- Operation Bretagne: Part of First Indochina War
| Date | 1 December 1952 – 4 January 1953 |
| Location | South of the Red River, between Nam Định and the sea |
| Result | French Union victory |

Belligerents
- French Union France; French Indochina State of Vietnam; ;: Democratic Republic of Vietnam Việt Minh;

Commanders and leaders
- General de Berchoux Colonel de Monclard: Võ Nguyên Giáp

Strength
- 4 Mobile Groups 2 Amphibian Sub-Group: 9th Regiment (Division 304) 48th Regiment (Division 320)

Casualties and losses
- Unknown: Unknown

= Operation Bretagne =

Operation Bretagne was a French Union military operation between 1 December 1952 and 4 January 1953, during the First Indochina War.
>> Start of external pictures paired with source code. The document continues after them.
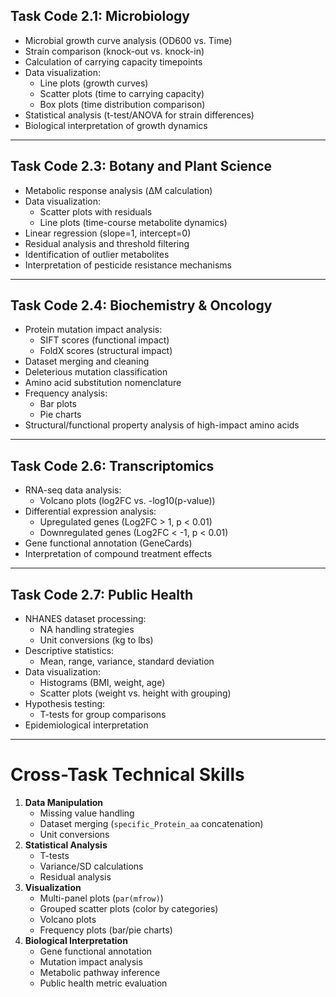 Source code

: ## **Task Code 2.1: Microbiology**
- Microbial growth curve analysis (OD600 vs. Time)
- Strain comparison (knock-out vs. knock-in)
- Calculation of carrying capacity timepoints
- Data visualization:
  - Line plots (growth curves)
  - Scatter plots (time to carrying capacity)
  - Box plots (time distribution comparison)
- Statistical analysis (t-test/ANOVA for strain differences)
- Biological interpretation of growth dynamics

---

## **Task Code 2.3: Botany and Plant Science**
- Metabolic response analysis (ΔM calculation)
- Data visualization:
  - Scatter plots with residuals
  - Line plots (time-course metabolite dynamics)
- Linear regression (slope=1, intercept=0)
- Residual analysis and threshold filtering
- Identification of outlier metabolites
- Interpretation of pesticide resistance mechanisms

---

## **Task Code 2.4: Biochemistry & Oncology**
- Protein mutation impact analysis:
  - SIFT scores (functional impact)
  - FoldX scores (structural impact)
- Dataset merging and cleaning
- Deleterious mutation classification
- Amino acid substitution nomenclature
- Frequency analysis:
  - Bar plots
  - Pie charts
- Structural/functional property analysis of high-impact amino acids

---

## **Task Code 2.6: Transcriptomics**
- RNA-seq data analysis:
  - Volcano plots (log2FC vs. -log10(p-value))
- Differential expression analysis:
  - Upregulated genes (Log2FC > 1, p < 0.01)
  - Downregulated genes (Log2FC < -1, p < 0.01)
- Gene functional annotation (GeneCards)
- Interpretation of compound treatment effects

---

## **Task Code 2.7: Public Health**
- NHANES dataset processing:
  - NA handling strategies
  - Unit conversions (kg to lbs)
- Descriptive statistics:
  - Mean, range, variance, standard deviation
- Data visualization:
  - Histograms (BMI, weight, age)
  - Scatter plots (weight vs. height with grouping)
- Hypothesis testing:
  - T-tests for group comparisons
- Epidemiological interpretation

---

# **Cross-Task Technical Skills**
1. **Data Manipulation**
   - Missing value handling
   - Dataset merging (`specific_Protein_aa` concatenation)
   - Unit conversions
2. **Statistical Analysis**
   - T-tests
   - Variance/SD calculations
   - Residual analysis
3. **Visualization**
   - Multi-panel plots (`par(mfrow)`)
   - Grouped scatter plots (color by categories)
   - Volcano plots
   - Frequency plots (bar/pie charts)
4. **Biological Interpretation**
   - Gene functional annotation
   - Mutation impact analysis
   - Metabolic pathway inference
   - Public health metric evaluation
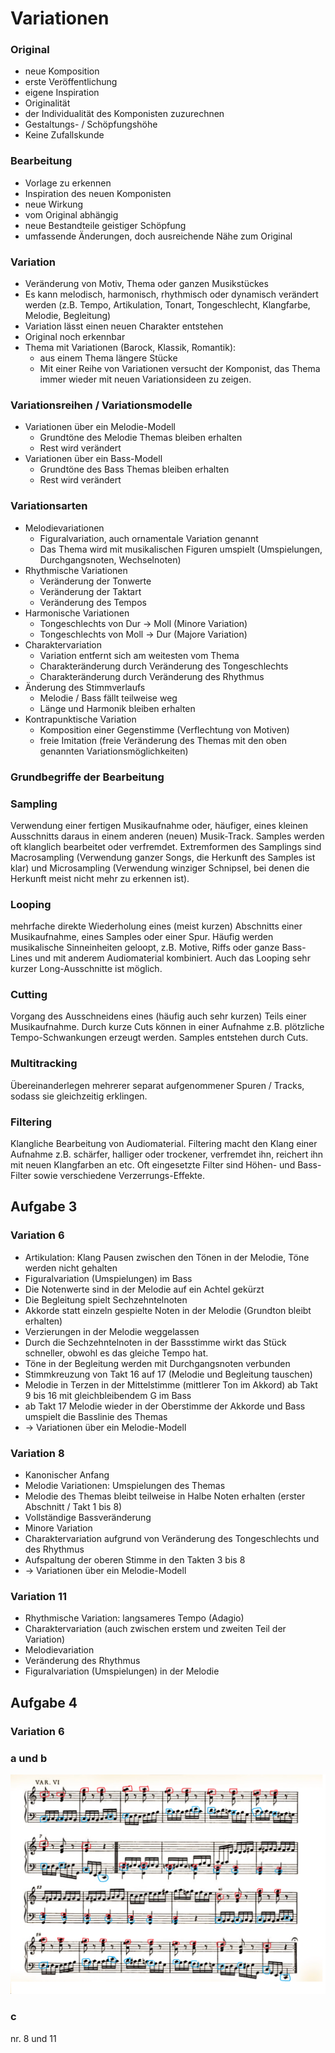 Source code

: # Variationen

### Original

- neue Komposition
- erste Veröffentlichung
- eigene Inspiration
- Originalität
- der Individualität des Komponisten zuzurechnen
- Gestaltungs- / Schöpfungshöhe
- Keine Zufallskunde

### Bearbeitung

- Vorlage zu erkennen
- Inspiration des neuen Komponisten
- neue Wirkung
- vom Original abhängig
- neue Bestandteile geistiger Schöpfung
- umfassende Änderungen, doch ausreichende Nähe zum Original

### Variation

- Veränderung von Motiv, Thema oder ganzen Musikstückes
- Es kann melodisch, harmonisch, rhythmisch oder dynamisch verändert werden (z.B. Tempo, Artikulation, Tonart, Tongeschlecht, Klangfarbe, Melodie, Begleitung)
- Variation lässt einen neuen Charakter entstehen
- Original noch erkennbar
- Thema mit Variationen (Barock, Klassik, Romantik):
    - aus einem Thema längere Stücke
    - Mit einer Reihe von Variationen versucht der Komponist, das Thema immer wieder mit neuen Variationsideen zu zeigen.

### Variationsreihen / Variationsmodelle

- Variationen über ein Melodie-Modell
    - Grundtöne des Melodie Themas bleiben erhalten
    - Rest wird verändert
- Variationen über ein Bass-Modell
    - Grundtöne des Bass Themas bleiben erhalten
    - Rest wird verändert

### Variationsarten

- Melodievariationen
    - Figuralvariation, auch ornamentale Variation genannt
    - Das Thema wird mit musikalischen Figuren umspielt (Umspielungen, Durchgangsnoten, Wechselnoten)
- Rhythmische Variationen
    - Veränderung der Tonwerte
    - Veränderung der Taktart
    - Veränderung des Tempos
- Harmonische Variationen
    - Tongeschlechts von Dur → Moll (Minore Variation)
    - Tongeschlechts von Moll → Dur (Majore Variation)
- Charaktervariation
    - Variation entfernt sich am weitesten vom Thema
    - Charakteränderung durch Veränderung des Tongeschlechts
    - Charakteränderung durch Veränderung des Rhythmus
- Änderung des Stimmverlaufs
    - Melodie / Bass fällt teilweise weg
    - Länge und Harmonik bleiben erhalten
- Kontrapunktische Variation
    - Komposition einer Gegenstimme (Verflechtung von Motiven)
    - freie Imitation (freie Veränderung des Themas mit den oben genannten Variationsmöglichkeiten)

### Grundbegriffe der Bearbeitung

### Sampling

Verwendung einer fertigen Musikaufnahme oder, häufiger, eines kleinen Ausschnitts daraus in einem anderen (neuen) Musik-Track. Samples werden oft klanglich bearbeitet oder verfremdet. Extremformen des Samplings sind Macrosampling (Verwendung ganzer Songs, die Herkunft des Samples ist klar) und Microsampling (Verwendung winziger Schnipsel, bei denen die Herkunft meist nicht mehr zu erkennen ist).

### Looping

mehrfache direkte Wiederholung eines (meist kurzen) Abschnitts einer Musikaufnahme, eines Samples oder einer Spur. Häufig werden musikalische Sinneinheiten geloopt, z.B. Motive, Riffs oder ganze Bass-Lines und mit anderem Audiomaterial kombiniert. Auch das Looping sehr kurzer Long-Ausschnitte ist möglich.

### Cutting

Vorgang des Ausschneidens eines (häufig auch sehr kurzen) Teils einer Musikaufnahme. Durch kurze Cuts können in einer Aufnahme z.B. plötzliche Tempo-Schwankungen erzeugt werden. Samples entstehen durch Cuts.

### Multitracking

Übereinanderlegen mehrerer separat aufgenommener Spuren / Tracks, sodass sie gleichzeitig erklingen.

### Filtering

Klangliche Bearbeitung von Audiomaterial. Filtering macht den Klang einer Aufnahme z.B. schärfer, halliger oder trockener, verfremdet ihn, reichert ihn mit neuen Klangfarben an etc. Oft eingesetzte Filter sind Höhen- und Bass-Filter sowie verschiedene Verzerrungs-Effekte.

## Aufgabe 3

### Variation 6

- Artikulation: Klang Pausen zwischen den Tönen in der Melodie, Töne werden nicht gehalten
- Figuralvariation (Umspielungen) im Bass
- Die Notenwerte sind in der Melodie auf ein Achtel gekürzt
- Die Begleitung spielt Sechzehntelnoten
- Akkorde statt einzeln gespielte Noten in der Melodie (Grundton bleibt erhalten)
- Verzierungen in der Melodie weggelassen
- Durch die Sechzehntelnoten in der Bassstimme wirkt das Stück schneller, obwohl es das gleiche Tempo hat.
- Töne in der Begleitung werden mit Durchgangsnoten verbunden
- Stimmkreuzung von Takt 16 auf 17 (Melodie und Begleitung tauschen)
- Melodie in Terzen in der Mittelstimme (mittlerer Ton im Akkord) ab Takt 9 bis 16 mit gleichbleibendem G im Bass
- ab Takt 17 Melodie wieder in der Oberstimme der Akkorde und Bass umspielt die Basslinie des Themas
- → Variationen über ein Melodie-Modell

### Variation 8

- Kanonischer Anfang
- Melodie Variationen: Umspielungen des Themas
- Melodie des Themas bleibt teilweise in Halbe Noten erhalten (erster Abschnitt / Takt 1 bis 8)
- Vollständige Bassveränderung
- Minore Variation
- Charaktervariation aufgrund von Veränderung des Tongeschlechts und des Rhythmus
- Aufspaltung der oberen Stimme in den Takten 3 bis 8
- → Variationen über ein Melodie-Modell

### Variation 11

- Rhythmische Variation: langsameres Tempo (Adagio)
- Charaktervariation (auch zwischen erstem und zweiten Teil der Variation)
- Melodievariation
- Veränderung des Rhythmus
- Figuralvariation (Umspielungen) in der Melodie

## Aufgabe 4

### Variation 6

### a und b

![Variationen/image1.png](Variationen/image1.png)

### c

nr. 8 und 11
Four Mobile Groups (Groupes Mobiles, GM) and General de Berchoux's two Amphibian Sub-Groups hunted and engaged the 9th Regiment (304th Division) and the 48th Regiment (320th Division) of the Viet Minh, who were threatening the bishopric of Bui Chu, in Nam Định province. Defeated, the Việt Minh split in small groups, disguised themselves with peasant clothes and escaped to the south.